*** Supplied material Section Begins ***
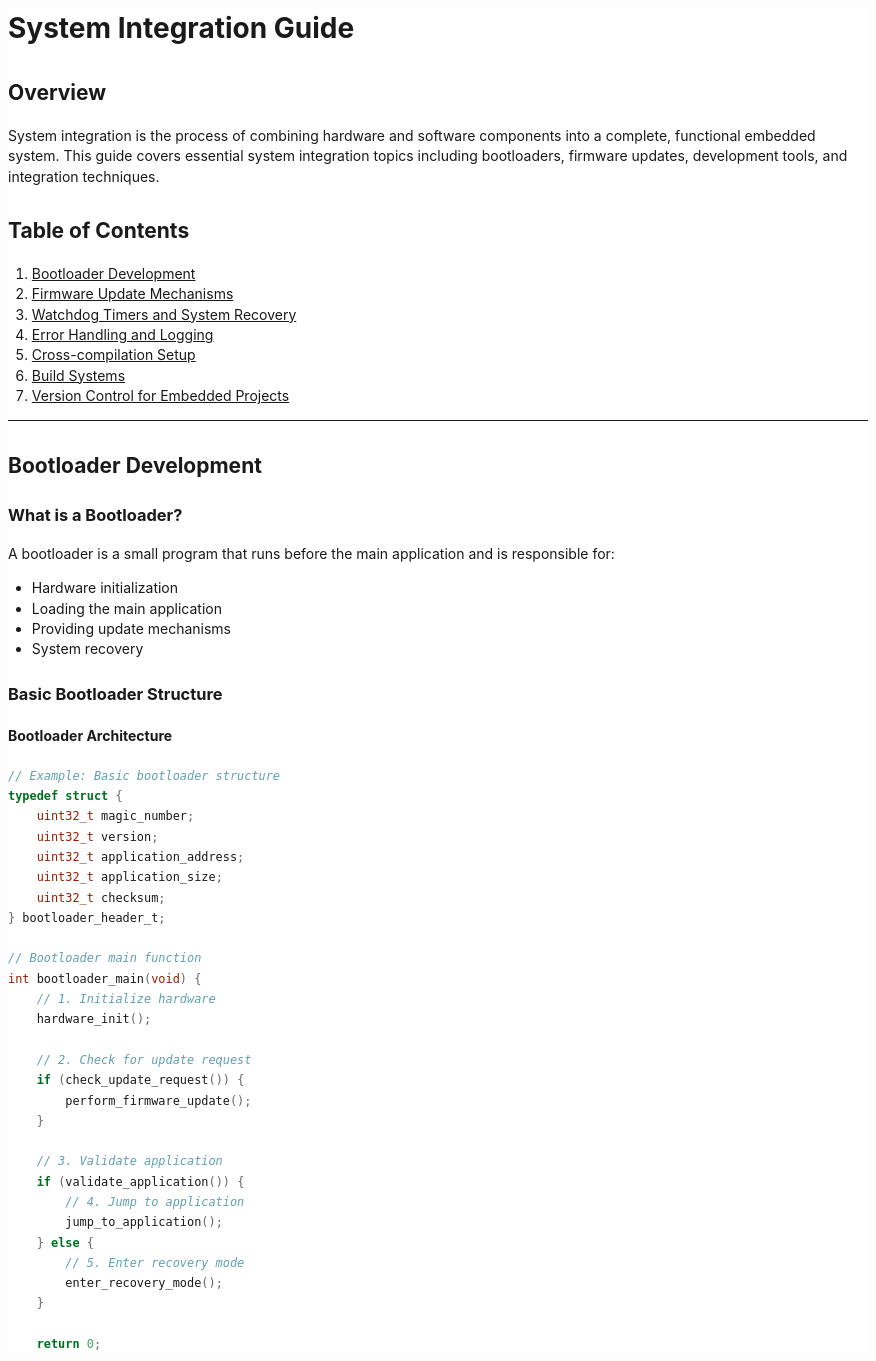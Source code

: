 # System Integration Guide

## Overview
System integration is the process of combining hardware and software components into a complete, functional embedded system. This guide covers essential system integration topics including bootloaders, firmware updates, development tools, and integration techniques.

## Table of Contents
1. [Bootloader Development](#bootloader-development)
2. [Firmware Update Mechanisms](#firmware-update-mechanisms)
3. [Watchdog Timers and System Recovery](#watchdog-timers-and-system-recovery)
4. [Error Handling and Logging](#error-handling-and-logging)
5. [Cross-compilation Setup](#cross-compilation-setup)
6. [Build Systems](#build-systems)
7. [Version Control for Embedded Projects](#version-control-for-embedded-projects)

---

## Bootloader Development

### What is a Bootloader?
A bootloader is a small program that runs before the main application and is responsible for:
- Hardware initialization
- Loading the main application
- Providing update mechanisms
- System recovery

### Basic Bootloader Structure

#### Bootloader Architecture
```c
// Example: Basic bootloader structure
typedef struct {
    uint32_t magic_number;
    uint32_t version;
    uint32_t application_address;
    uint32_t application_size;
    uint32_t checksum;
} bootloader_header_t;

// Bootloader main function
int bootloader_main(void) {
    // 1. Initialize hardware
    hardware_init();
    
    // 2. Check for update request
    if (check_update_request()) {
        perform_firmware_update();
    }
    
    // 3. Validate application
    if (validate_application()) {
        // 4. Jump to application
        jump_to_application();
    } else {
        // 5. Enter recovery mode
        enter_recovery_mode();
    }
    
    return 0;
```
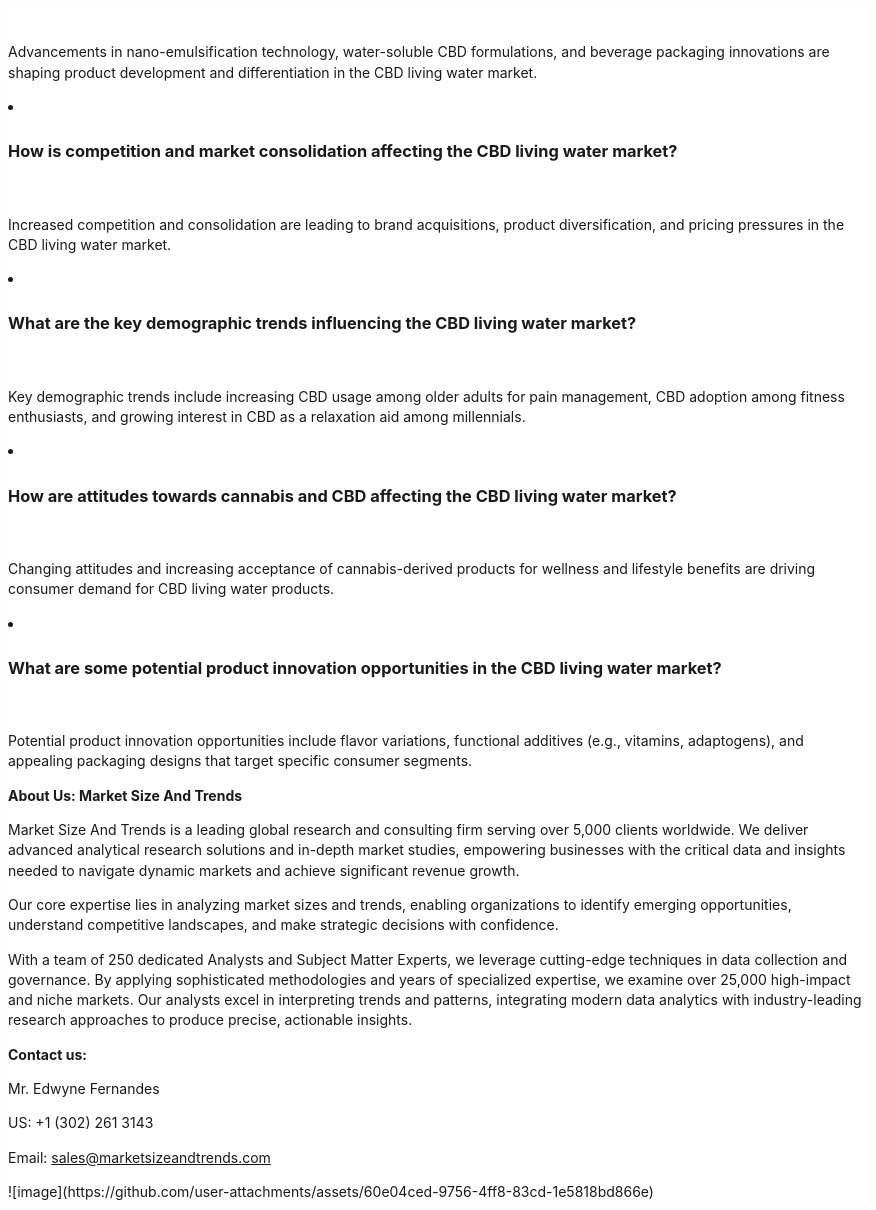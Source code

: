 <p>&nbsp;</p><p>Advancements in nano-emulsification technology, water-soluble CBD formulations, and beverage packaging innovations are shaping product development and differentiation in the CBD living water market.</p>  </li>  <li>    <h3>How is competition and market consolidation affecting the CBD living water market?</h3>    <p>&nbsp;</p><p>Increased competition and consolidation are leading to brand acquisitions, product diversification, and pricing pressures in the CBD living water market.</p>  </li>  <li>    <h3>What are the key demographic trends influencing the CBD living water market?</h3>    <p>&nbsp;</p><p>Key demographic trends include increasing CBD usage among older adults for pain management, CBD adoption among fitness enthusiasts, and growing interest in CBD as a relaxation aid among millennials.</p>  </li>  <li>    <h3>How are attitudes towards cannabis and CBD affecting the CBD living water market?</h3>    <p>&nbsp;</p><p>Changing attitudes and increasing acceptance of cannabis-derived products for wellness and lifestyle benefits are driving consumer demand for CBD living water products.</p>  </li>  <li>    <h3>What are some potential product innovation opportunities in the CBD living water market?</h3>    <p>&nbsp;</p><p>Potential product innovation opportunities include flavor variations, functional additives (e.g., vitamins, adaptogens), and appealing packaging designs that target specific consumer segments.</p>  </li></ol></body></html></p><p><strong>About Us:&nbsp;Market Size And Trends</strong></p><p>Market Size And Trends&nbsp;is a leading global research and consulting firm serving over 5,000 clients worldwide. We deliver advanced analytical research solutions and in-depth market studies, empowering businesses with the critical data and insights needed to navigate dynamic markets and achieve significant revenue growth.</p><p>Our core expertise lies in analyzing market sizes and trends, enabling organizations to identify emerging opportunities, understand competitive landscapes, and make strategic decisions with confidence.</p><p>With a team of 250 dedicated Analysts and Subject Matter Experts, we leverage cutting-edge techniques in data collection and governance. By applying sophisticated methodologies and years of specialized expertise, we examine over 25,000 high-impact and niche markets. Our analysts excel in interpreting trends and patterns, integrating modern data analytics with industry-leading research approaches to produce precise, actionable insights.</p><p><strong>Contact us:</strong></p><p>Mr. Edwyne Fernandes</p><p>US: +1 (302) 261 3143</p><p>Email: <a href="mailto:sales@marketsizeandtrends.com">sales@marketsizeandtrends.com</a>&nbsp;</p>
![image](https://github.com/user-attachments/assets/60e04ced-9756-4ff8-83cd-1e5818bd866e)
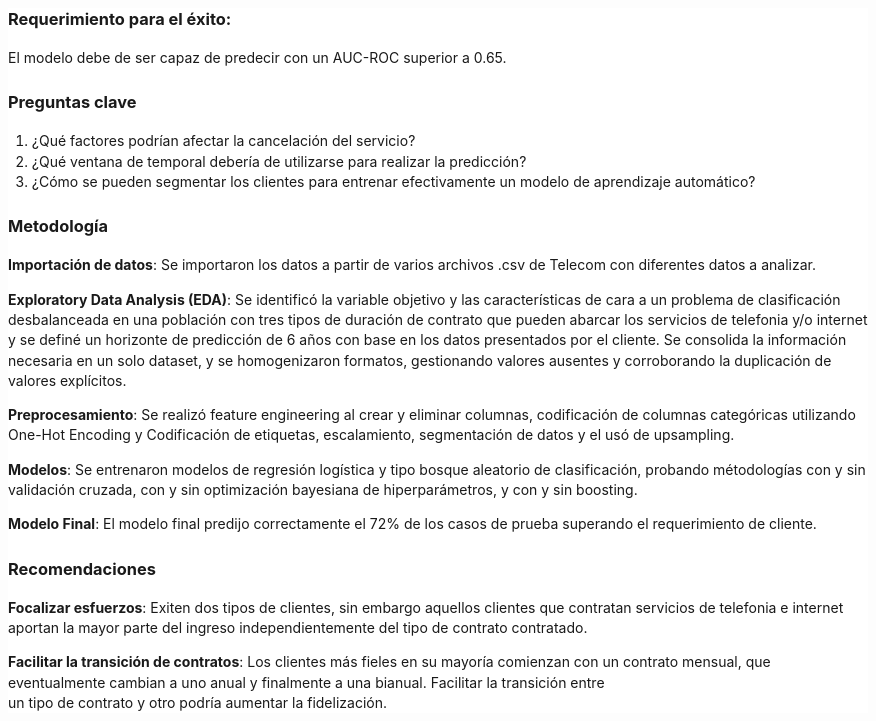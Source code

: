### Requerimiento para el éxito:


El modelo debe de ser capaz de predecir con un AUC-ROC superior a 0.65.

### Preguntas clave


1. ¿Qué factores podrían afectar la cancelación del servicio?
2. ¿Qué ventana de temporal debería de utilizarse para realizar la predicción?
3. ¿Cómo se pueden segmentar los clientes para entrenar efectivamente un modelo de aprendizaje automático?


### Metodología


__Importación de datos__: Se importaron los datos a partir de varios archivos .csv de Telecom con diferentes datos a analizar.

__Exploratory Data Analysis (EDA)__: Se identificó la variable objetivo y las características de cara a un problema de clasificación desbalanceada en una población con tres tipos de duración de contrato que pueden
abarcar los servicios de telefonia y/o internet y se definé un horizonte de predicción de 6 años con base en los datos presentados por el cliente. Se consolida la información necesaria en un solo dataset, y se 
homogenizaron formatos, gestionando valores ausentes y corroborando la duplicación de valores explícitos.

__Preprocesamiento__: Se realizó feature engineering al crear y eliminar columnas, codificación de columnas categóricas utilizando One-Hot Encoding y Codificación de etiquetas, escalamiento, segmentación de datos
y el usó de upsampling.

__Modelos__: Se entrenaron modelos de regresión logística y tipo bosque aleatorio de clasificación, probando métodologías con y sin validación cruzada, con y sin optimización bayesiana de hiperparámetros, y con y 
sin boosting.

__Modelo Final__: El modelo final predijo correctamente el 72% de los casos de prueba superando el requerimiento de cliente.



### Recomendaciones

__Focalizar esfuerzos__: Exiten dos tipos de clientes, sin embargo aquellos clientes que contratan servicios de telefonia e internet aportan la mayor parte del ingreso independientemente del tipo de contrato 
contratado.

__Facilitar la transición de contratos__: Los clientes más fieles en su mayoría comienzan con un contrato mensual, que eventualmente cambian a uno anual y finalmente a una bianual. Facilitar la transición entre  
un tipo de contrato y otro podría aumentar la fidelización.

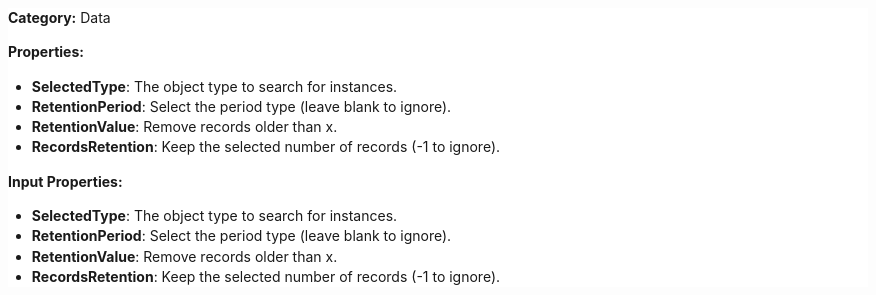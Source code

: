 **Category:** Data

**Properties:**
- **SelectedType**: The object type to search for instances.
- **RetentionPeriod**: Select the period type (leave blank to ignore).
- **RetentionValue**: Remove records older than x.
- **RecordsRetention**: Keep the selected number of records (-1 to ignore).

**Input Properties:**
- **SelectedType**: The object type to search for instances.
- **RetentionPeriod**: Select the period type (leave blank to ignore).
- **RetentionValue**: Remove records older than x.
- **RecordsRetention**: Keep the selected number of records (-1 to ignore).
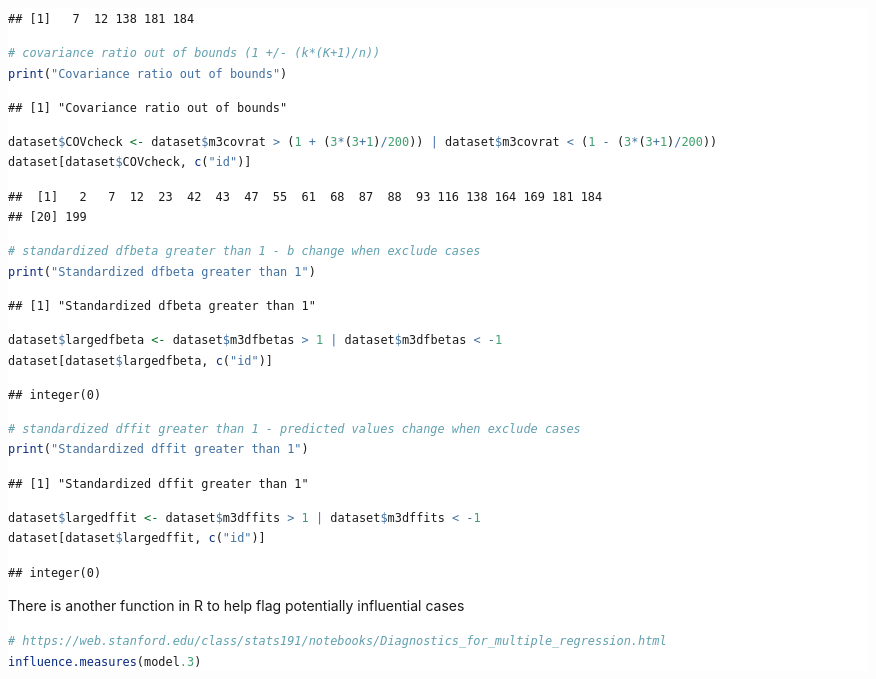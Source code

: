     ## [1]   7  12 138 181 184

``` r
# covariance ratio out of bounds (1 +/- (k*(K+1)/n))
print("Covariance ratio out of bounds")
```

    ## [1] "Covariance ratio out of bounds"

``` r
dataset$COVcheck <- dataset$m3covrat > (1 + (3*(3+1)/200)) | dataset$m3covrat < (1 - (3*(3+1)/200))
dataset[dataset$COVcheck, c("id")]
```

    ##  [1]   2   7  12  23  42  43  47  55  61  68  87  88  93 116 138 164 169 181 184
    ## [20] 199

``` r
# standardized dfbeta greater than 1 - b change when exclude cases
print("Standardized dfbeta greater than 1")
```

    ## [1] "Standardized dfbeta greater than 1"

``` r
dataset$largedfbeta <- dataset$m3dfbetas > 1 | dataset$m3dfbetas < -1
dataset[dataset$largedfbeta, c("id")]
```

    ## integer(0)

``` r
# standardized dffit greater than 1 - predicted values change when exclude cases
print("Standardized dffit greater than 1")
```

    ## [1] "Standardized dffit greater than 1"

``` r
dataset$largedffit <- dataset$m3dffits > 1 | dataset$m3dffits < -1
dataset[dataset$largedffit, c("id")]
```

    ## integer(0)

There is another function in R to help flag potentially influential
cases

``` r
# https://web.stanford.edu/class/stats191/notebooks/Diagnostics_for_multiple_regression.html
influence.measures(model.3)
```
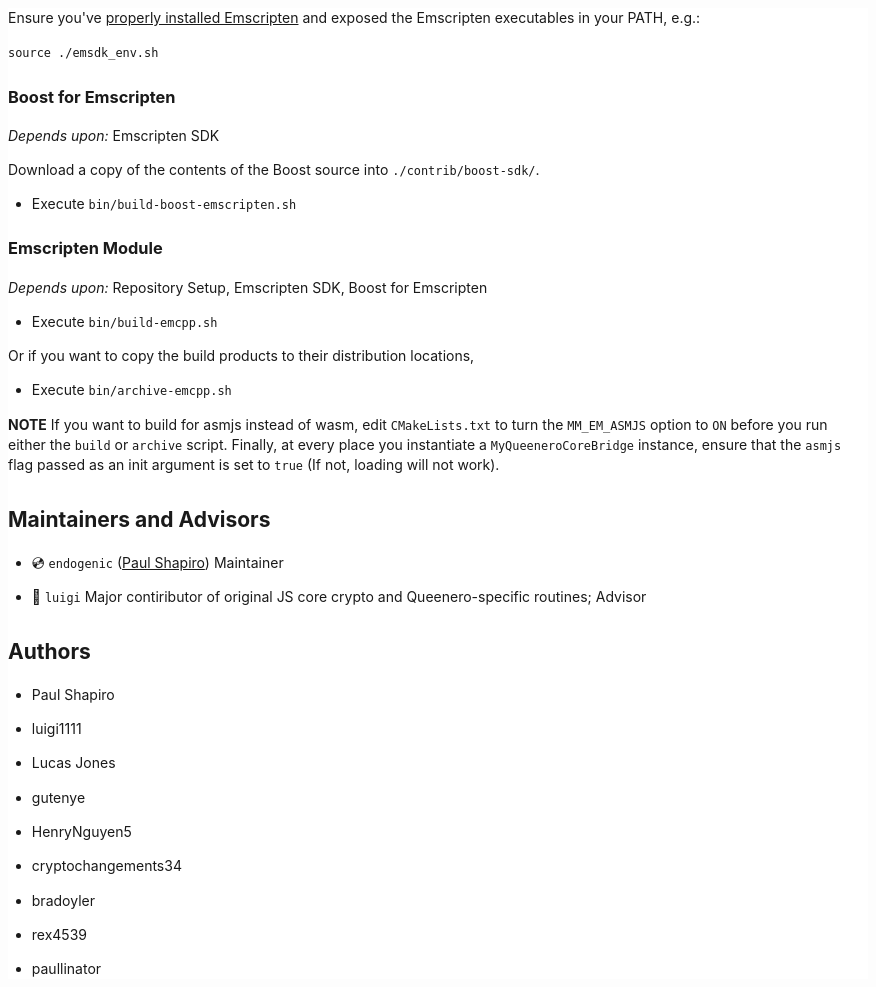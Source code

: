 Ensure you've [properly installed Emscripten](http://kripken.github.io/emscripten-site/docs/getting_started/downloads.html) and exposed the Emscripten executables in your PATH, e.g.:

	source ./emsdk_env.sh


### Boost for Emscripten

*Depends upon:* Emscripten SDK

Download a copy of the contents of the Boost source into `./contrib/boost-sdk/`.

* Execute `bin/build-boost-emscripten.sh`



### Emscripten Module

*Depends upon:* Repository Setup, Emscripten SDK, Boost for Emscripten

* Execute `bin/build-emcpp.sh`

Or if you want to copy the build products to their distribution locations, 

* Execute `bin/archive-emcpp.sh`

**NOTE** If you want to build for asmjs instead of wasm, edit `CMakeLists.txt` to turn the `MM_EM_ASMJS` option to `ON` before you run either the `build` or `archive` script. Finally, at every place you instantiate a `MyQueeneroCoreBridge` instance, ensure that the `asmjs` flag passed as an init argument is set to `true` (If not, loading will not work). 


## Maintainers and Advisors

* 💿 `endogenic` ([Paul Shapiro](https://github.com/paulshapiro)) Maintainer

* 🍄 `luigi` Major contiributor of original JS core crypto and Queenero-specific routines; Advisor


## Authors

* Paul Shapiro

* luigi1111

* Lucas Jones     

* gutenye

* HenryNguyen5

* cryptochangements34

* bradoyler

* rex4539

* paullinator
*** Supplied material Section Ends ***
## Exercise description
From the listing above, return the lines starting at the one with "El modelo debe" and ending at the one with "sin boosting.", both kept, exactly as they appear and nothing more.

## Output of the exercise
El modelo debe de ser capaz de predecir con un AUC-ROC superior a 0.65.

### Preguntas clave


1. ¿Qué factores podrían afectar la cancelación del servicio?
2. ¿Qué ventana de temporal debería de utilizarse para realizar la predicción?
3. ¿Cómo se pueden segmentar los clientes para entrenar efectivamente un modelo de aprendizaje automático?


### Metodología


__Importación de datos__: Se importaron los datos a partir de varios archivos .csv de Telecom con diferentes datos a analizar.

__Exploratory Data Analysis (EDA)__: Se identificó la variable objetivo y las características de cara a un problema de clasificación desbalanceada en una población con tres tipos de duración de contrato que pueden
abarcar los servicios de telefonia y/o internet y se definé un horizonte de predicción de 6 años con base en los datos presentados por el cliente. Se consolida la información necesaria en un solo dataset, y se 
homogenizaron formatos, gestionando valores ausentes y corroborando la duplicación de valores explícitos.

__Preprocesamiento__: Se realizó feature engineering al crear y eliminar columnas, codificación de columnas categóricas utilizando One-Hot Encoding y Codificación de etiquetas, escalamiento, segmentación de datos
y el usó de upsampling.

__Modelos__: Se entrenaron modelos de regresión logística y tipo bosque aleatorio de clasificación, probando métodologías con y sin validación cruzada, con y sin optimización bayesiana de hiperparámetros, y con y 
sin boosting.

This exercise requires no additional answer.